### [HOW TO COMPLETE THIS TASK]
Lines in the records below that contain the word "requirements" must each be copied.

Top of INPUT

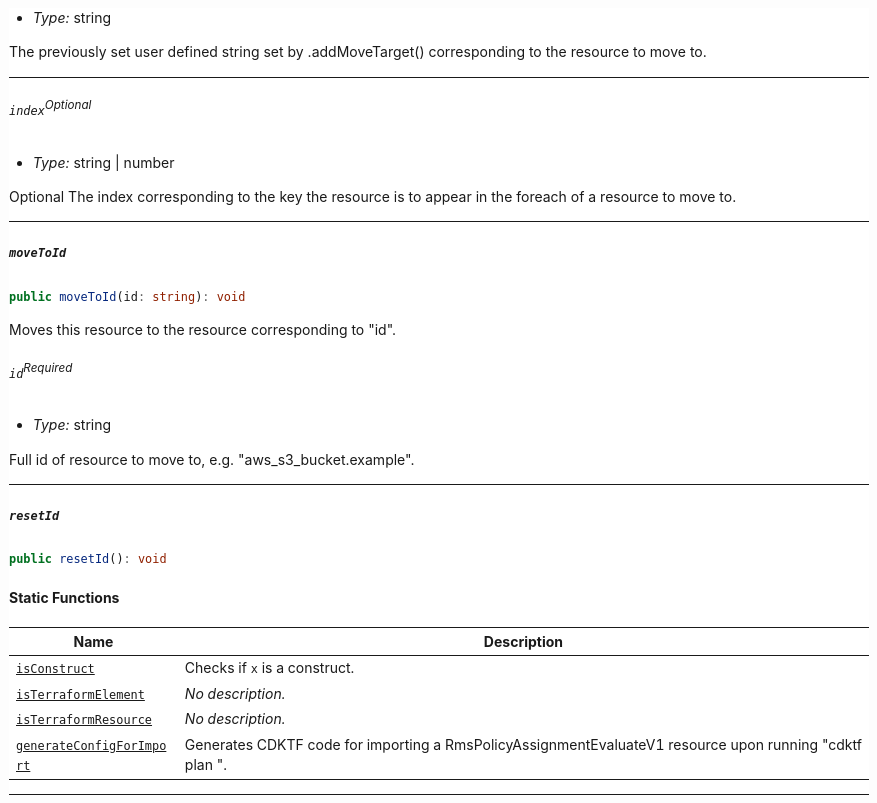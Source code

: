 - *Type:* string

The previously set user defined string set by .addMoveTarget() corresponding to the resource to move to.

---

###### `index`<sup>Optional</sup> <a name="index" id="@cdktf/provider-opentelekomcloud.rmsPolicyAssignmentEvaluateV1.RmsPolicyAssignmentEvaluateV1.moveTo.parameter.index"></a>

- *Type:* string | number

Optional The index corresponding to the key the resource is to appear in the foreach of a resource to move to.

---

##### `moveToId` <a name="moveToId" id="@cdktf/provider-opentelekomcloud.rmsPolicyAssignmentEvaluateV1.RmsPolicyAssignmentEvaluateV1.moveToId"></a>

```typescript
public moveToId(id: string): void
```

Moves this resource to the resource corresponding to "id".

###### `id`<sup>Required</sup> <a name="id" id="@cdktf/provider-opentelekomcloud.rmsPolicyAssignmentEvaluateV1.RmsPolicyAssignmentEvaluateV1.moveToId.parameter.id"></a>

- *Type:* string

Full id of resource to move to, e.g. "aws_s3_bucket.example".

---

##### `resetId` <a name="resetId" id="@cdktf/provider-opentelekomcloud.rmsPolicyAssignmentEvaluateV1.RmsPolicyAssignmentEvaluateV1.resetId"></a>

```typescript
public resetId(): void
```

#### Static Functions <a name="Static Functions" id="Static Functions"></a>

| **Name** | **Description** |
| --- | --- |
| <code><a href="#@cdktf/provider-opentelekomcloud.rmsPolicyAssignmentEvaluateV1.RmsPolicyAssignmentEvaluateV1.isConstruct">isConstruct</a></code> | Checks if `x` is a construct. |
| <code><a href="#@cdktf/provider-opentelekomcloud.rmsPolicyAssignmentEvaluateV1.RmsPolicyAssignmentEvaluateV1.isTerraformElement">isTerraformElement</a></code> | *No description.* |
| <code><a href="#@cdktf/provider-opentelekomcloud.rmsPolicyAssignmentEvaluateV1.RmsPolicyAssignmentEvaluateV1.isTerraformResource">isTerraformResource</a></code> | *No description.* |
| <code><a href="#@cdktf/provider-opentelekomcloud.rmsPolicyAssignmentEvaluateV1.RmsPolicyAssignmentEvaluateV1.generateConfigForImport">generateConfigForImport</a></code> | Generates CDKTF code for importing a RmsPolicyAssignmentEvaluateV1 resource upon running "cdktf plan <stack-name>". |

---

Bottom of INPUT
Top of INPUT

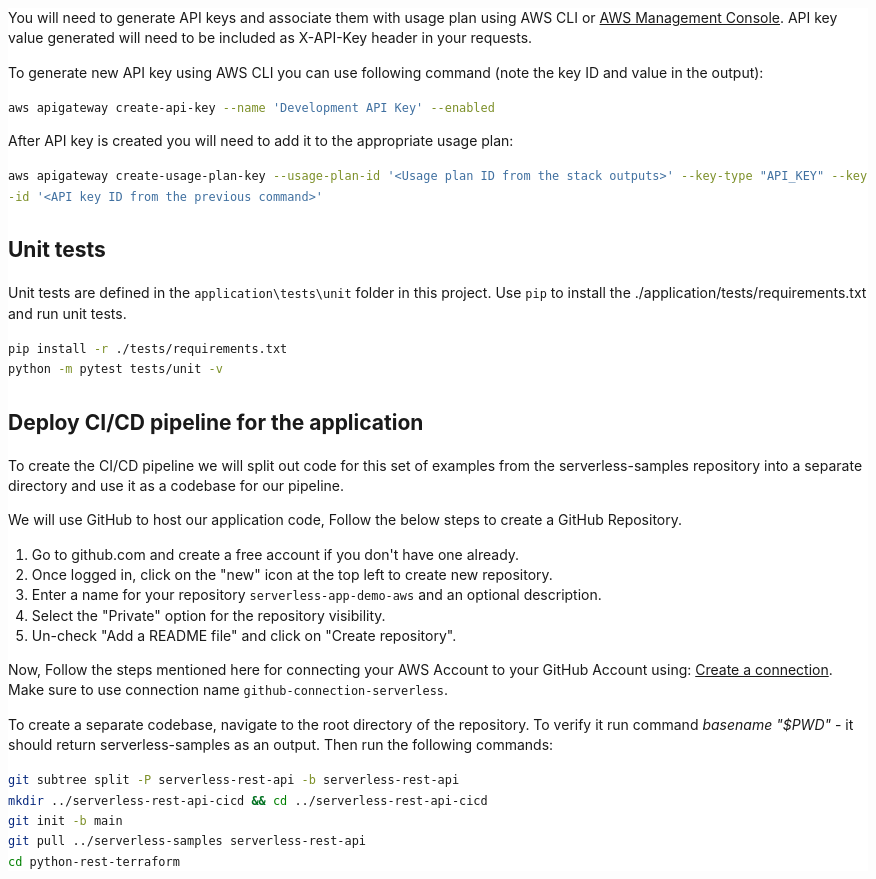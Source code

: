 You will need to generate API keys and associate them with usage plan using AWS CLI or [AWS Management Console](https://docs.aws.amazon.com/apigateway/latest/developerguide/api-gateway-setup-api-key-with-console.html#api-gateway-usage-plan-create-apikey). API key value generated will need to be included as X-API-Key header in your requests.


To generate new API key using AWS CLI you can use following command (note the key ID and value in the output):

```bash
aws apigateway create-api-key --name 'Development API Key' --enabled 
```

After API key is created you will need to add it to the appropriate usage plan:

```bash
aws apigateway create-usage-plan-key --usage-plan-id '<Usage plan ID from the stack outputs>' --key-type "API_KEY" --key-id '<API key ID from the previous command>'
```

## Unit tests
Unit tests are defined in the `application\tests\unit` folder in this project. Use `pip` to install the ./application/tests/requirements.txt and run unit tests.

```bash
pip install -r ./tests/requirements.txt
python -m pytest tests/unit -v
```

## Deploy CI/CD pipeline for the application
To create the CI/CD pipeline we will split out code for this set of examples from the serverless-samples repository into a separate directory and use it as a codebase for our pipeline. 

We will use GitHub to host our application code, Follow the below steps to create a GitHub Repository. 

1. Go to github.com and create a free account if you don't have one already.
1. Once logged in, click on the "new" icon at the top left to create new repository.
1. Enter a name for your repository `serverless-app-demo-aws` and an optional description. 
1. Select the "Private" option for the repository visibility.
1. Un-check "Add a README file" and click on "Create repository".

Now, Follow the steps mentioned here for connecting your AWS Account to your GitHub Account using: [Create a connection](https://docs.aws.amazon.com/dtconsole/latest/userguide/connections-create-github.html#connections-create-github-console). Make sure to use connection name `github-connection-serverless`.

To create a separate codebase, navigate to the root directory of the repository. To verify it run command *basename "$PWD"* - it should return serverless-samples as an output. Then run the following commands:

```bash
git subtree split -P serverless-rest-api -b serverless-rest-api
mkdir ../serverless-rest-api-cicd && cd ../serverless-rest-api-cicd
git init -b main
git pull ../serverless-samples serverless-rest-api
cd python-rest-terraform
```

Bottom of INPUT

### [THE ANSWER]
Unit tests are defined in the `application\tests\unit` folder in this project. Use `pip` to install the ./application/tests/requirements.txt and run unit tests.
pip install -r ./tests/requirements.txt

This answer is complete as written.